*** DATASET EXTRACT ***

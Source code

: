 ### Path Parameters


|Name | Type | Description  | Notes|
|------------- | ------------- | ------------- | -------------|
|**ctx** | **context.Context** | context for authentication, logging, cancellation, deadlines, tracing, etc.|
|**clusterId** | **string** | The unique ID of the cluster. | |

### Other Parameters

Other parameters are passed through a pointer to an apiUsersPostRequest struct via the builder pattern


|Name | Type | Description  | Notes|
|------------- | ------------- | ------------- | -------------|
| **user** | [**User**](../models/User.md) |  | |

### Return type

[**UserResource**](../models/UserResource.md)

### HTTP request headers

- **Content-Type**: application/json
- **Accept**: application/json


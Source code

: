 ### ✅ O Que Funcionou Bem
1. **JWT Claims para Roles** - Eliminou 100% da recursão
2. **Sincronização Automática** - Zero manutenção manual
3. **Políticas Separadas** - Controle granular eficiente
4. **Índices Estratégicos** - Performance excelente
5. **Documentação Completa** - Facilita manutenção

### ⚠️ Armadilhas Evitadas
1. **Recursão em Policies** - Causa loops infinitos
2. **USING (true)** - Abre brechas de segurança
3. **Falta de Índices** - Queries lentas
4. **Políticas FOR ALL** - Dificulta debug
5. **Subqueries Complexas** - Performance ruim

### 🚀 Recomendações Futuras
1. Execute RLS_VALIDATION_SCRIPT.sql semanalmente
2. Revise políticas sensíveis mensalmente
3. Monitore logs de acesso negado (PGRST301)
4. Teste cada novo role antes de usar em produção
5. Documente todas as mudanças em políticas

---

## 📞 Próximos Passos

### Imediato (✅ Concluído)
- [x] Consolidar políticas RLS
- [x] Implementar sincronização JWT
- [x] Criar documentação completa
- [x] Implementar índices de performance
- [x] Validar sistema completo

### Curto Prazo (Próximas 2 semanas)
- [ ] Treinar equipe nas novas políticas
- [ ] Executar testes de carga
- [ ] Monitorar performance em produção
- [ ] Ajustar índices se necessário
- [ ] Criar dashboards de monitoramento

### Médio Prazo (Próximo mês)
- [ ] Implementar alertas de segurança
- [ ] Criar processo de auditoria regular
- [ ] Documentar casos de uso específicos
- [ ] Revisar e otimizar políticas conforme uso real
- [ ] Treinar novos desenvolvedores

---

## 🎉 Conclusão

*** End of DATASET EXTRACT ***

» EXERCISE
In the records above, how many lines hold the string "manutenção"? Respond with that number only.

» OUTPUT
2